Exercise brief
Among the records below, find each line that includes the string "bool" and copy it.

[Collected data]
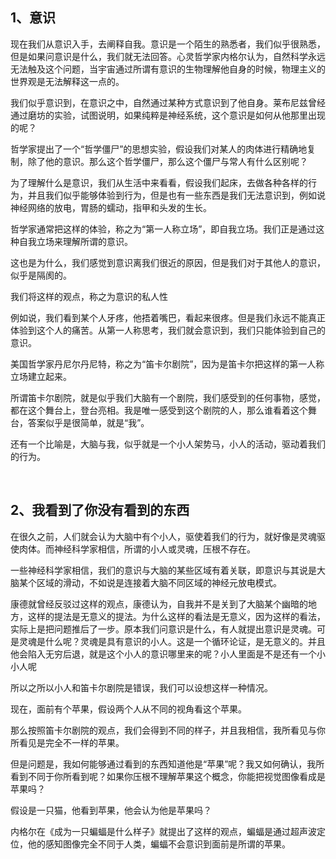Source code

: <h2>1、意识</h2><p data-pid="molD0djN">现在我们从意识入手，去阐释自我。意识是一个陌生的熟悉者，我们似乎很熟悉，但是如果问意识是什么，我们就无法回答。心灵哲学家内格尔认为，自然科学永远无法触及这个问题，当宇宙通过所谓有意识的生物理解他自身的时候，物理主义的世界观是无法解释这一点的。</p><p data-pid="kiJymxdG">我们似乎意识到，在意识之中，自然通过某种方式意识到了他自身。莱布尼兹曾经通过磨坊的实验，试图说明，如果纯粹是神经系统，这个意识是如何从他那里出现的呢？</p><p data-pid="AhOKc9V2">哲学家提出了一个“哲学僵尸”的思想实验，假设我们对某人的肉体进行精确地复制，除了他的意识。那么这个哲学僵尸，那么这个僵尸与常人有什么区别呢？</p><p data-pid="E-zWi2iZ">为了理解什么是意识，我们从生活中来看看，假设我们起床，去做各种各样的行为，并且我们似乎能够体验到行为，但是也有一些东西是我们无法意识到，例如说神经网络的放电，胃肠的蠕动，指甲和头发的生长。</p><p data-pid="4xS3imFH">哲学家通常把这样的体验，称之为“第一人称立场”，即自我立场。我们正是通过这种自我立场来理解所谓的意识。</p><p data-pid="W_UNq3VV">这也是为什么，我们感觉到意识离我们很近的原因，但是我们对于其他人的意识，似乎是隔阂的。</p><p data-pid="c0sjRSET">我们将这样的观点，称之为意识的私人性</p><p data-pid="un9-QiO7">例如说，我们看到某个人牙疼，他捂着嘴巴，看起来很疼。但是我们永远不能真正体验到这个人的痛苦。从第一人称思考，我们就会意识到，我们只能体验到自己的意识。</p><p data-pid="oJDSQ0Mg">美国哲学家丹尼尔丹尼特，称之为“笛卡尔剧院”，因为是笛卡尔把这样的第一人称立场建立起来。</p><p data-pid="Kwj2TZ5B">所谓笛卡尔剧院，就是似乎我们大脑有一个剧院，我们感受到的任何事物，感觉，都在这个舞台上，登台亮相。我是唯一感受到这个剧院的人，那么谁看着这个舞台，答案似乎是很简单，就是“我”。</p><p data-pid="aDVIEYt1">还有一个比喻是，大脑与我，似乎就是一个小人架势马，小人的活动，驱动着我们的行为。</p><p><br></p><h2>2、我看到了你没有看到的东西</h2><p data-pid="OUUjmACD">在很久之前，人们就会认为大脑中有个小人，驱使着我们的行为，就好像是灵魂驱使肉体。而神经科学家相信，所谓的小人或灵魂，压根不存在。</p><p data-pid="eDhVssIg">一些神经科学家相信，我们的意识与大脑的某些区域有着关联，即意识与其说是大脑某个区域的滑动，不如说是连接着大脑不同区域的神经元放电模式。</p><p data-pid="MQ0691hH">康德就曾经反驳过这样的观点，康德认为，自我并不是关到了大脑某个幽暗的地方，这样的提法是无意义的提法。为什么这样的看法是无意义，因为这样的看法，实际上是把问题推后了一步。原本我们问意识是什么，有人就提出意识是灵魂。可是灵魂是什么呢？灵魂是具有意识的小人。这是一个循环论证，是无意义的。并且他会陷入无穷后退，就是这个小人的意识哪里来的呢？小人里面是不是还有一个小小人呢</p><p data-pid="UYNBrb6w">所以之所以小人和笛卡尔剧院是错误，我们可以设想这样一种情况。</p><p data-pid="RSMuXqec">现在，面前有个苹果，假设两个人从不同的视角看这个苹果。</p><p data-pid="w24unGTB">那么按照笛卡尔剧院的观点，我们会得到不同的样子，并且我相信，我所看见与你所看见是完全不一样的苹果。</p><p data-pid="SSZOWnQg">但是问题是，我如何能够通过看到的东西知道他是“苹果”呢？我又如何确认，我所看到不同于你所看到呢？如果你压根不理解苹果这个概念，你能把视觉图像看成是苹果吗？</p><p data-pid="gO7yAJ5D">假设是一只猫，他看到苹果，他会认为他是苹果吗？</p><p data-pid="CqLPhrUF">内格尔在《成为一只蝙蝠是什么样子》就提出了这样的观点，蝙蝠是通过超声波定位，他的感知图像完全不同于人类，蝙蝠不会意识到面前是所谓的苹果。</p><p></p><p></p><p></p><p></p><p></p><p></p><p></p><p></p><p></p><p></p><p></p>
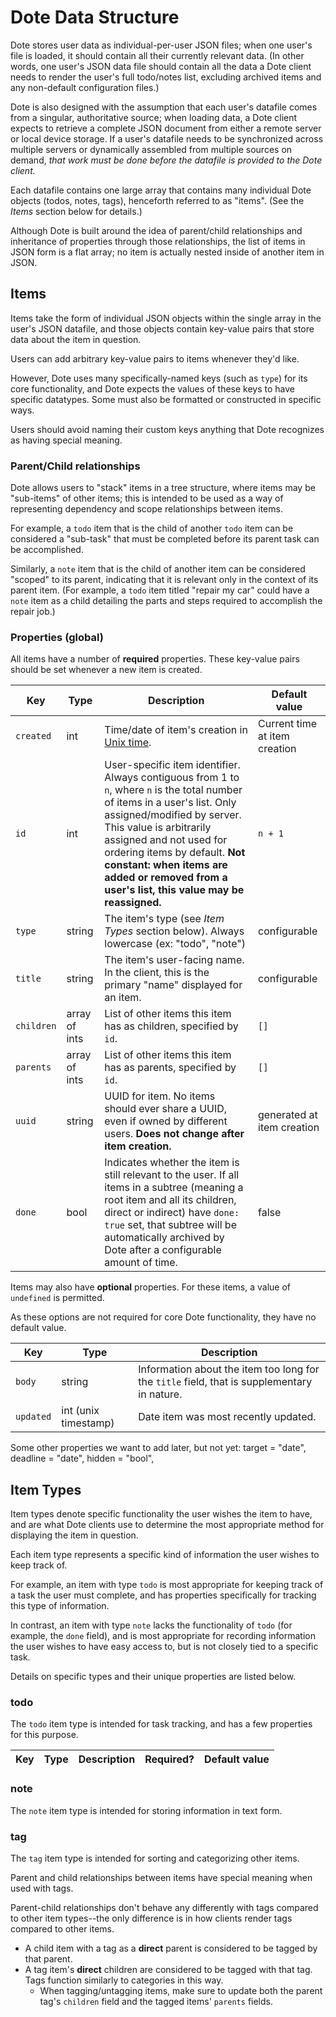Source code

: # Dote Data Structure

Dote stores user data as individual-per-user JSON files; when one user's file is loaded, it should contain all their currently relevant data.
(In other words, one user's JSON data file should contain all the data a Dote client needs to render the user's full todo/notes list, excluding archived items and any non-default configuration files.)

Dote is also designed with the assumption that each user's datafile comes from a singular, authoritative source; when loading data, a Dote client expects to retrieve a complete JSON document from either a remote server or local device storage.
If a user's datafile needs to be synchronized across multiple servers or dynamically assembled from multiple sources on demand, *that work must be done before the datafile is provided to the Dote client.*

Each datafile contains one large array that contains many individual Dote objects (todos, notes, tags), henceforth referred to as "items".
(See the *Items* section below for details.)

Although Dote is built around the idea of parent/child relationships and inheritance of properties through those relationships,
the list of items in JSON form is a flat array; no item is actually nested inside of another item in JSON.

## Items

Items take the form of individual JSON objects within the single array in the user's JSON datafile, and those objects contain key-value pairs that store data about the item in question.

Users can add arbitrary key-value pairs to items whenever they'd like.

However, Dote uses many specifically-named keys (such as `type`) for its core functionality, and Dote expects the values of these keys to have specific datatypes. Some must also be formatted or constructed in specific ways.

Users should avoid naming their custom keys anything that Dote recognizes as having special meaning.

### Parent/Child relationships

Dote allows users to "stack" items in a tree structure, where items may be "sub-items" of other items; this is intended to be used as a way of representing dependency and scope relationships between items.

For example, a `todo` item that is the child of another `todo` item can be considered a "sub-task" that must be completed before its parent task can be accomplished.

Similarly, a `note` item that is the child of another item can be considered "scoped" to its parent, indicating that it is relevant only in the context of its parent item. (For example, a `todo` item titled "repair my car" could have a `note` item as a child detailing the parts and steps required to accomplish the repair job.)

### Properties (global)

All items have a number of **required** properties. These key-value pairs should be set whenever a new item is created.

| Key | Type | Description | Default value |
| ---------- | ---------- | ---------- | ---------- |
| `created` | int | Time/date of item's creation in [Unix time](https://en.wikipedia.org/wiki/Unix_time). | Current time at item creation |
| `id` | int | User-specific item identifier. Always contiguous from 1 to `n`, where `n` is the total number of items in a user's list. Only assigned/modified by server. This value is arbitrarily assigned and not used for ordering items by default. **Not constant: when items are added or removed from a user's list, this value may be reassigned.** | `n + 1` |
| `type` | string | The item's type (see *Item Types* section below). Always lowercase (ex: "todo", "note") | configurable |
| `title` | string | The item's user-facing name. In the client, this is the primary "name" displayed for an item. | configurable |
| `children` | array of ints | List of other items this item has as children, specified by `id`. | `[]` |
| `parents` | array of ints | List of other items this item has as parents, specified by `id`. | `[]` |
| `uuid` | string | UUID for item. No items should ever share a UUID, even if owned by different users. **Does not change after item creation.** | generated at item creation |
| `done` | bool | Indicates whether the item is still relevant to the user. If all items in a subtree (meaning a root item and all its children, direct or indirect) have `done: true` set, that subtree will be automatically archived by Dote after a configurable amount of time. | false |

Items may also have **optional** properties. For these items, a value of `undefined` is permitted.

As these options are not required for core Dote functionality, they have no default value.

| Key | Type | Description |
| ---------- | ---------- | ---------- |
| `body` | string | Information about the item too long for the `title` field, that is supplementary in nature. |
| `updated` | int (unix timestamp) | Date item was most recently updated. |

Some other properties we want to add later, but not yet:
target = "date",
deadline = "date",
hidden = "bool",

## Item Types

Item types denote specific functionality the user wishes the item to have, and are what Dote clients use to determine the most appropriate method for displaying the item in question.

Each item type represents a specific kind of information the user wishes to keep track of.

For example, an item with type `todo` is most appropriate for keeping track of a task the user must complete, and has properties specifically for tracking this type of information.

In contrast, an item with type `note` lacks the functionality of `todo` (for example, the `done` field), and is most appropriate for recording information the user wishes to have easy access to, but is not closely tied to a specific task.

Details on specific types and their unique properties are listed below.

### todo

The `todo` item type is intended for task tracking, and has a few properties for this purpose.

| Key | Type | Description | Required? | Default value |
| --- | ---- | ----------- | --------- | ------------- |

### note

The `note` item type is intended for storing information in text form.

### tag

The `tag` item type is intended for sorting and categorizing other items.

Parent and child relationships between items have special meaning when used with tags.

Parent-child relationships don't behave any differently with tags compared to other item types--the only difference is in how clients render tags compared to other items.

- A child item with a tag as a **direct** parent is considered to be tagged by that parent.
- A tag item's **direct** children are considered to be tagged with that tag. Tags function similarly to categories in this way.
    - When tagging/untagging items, make sure to update both the parent tag's `children` field and the tagged items' `parents` fields.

Solved exercise
| `done` | bool | Indicates whether the item is still relevant to the user. If all items in a subtree (meaning a root item and all its children, direct or indirect) have `done: true` set, that subtree will be automatically archived by Dote after a configurable amount of time. | false |
hidden = "bool",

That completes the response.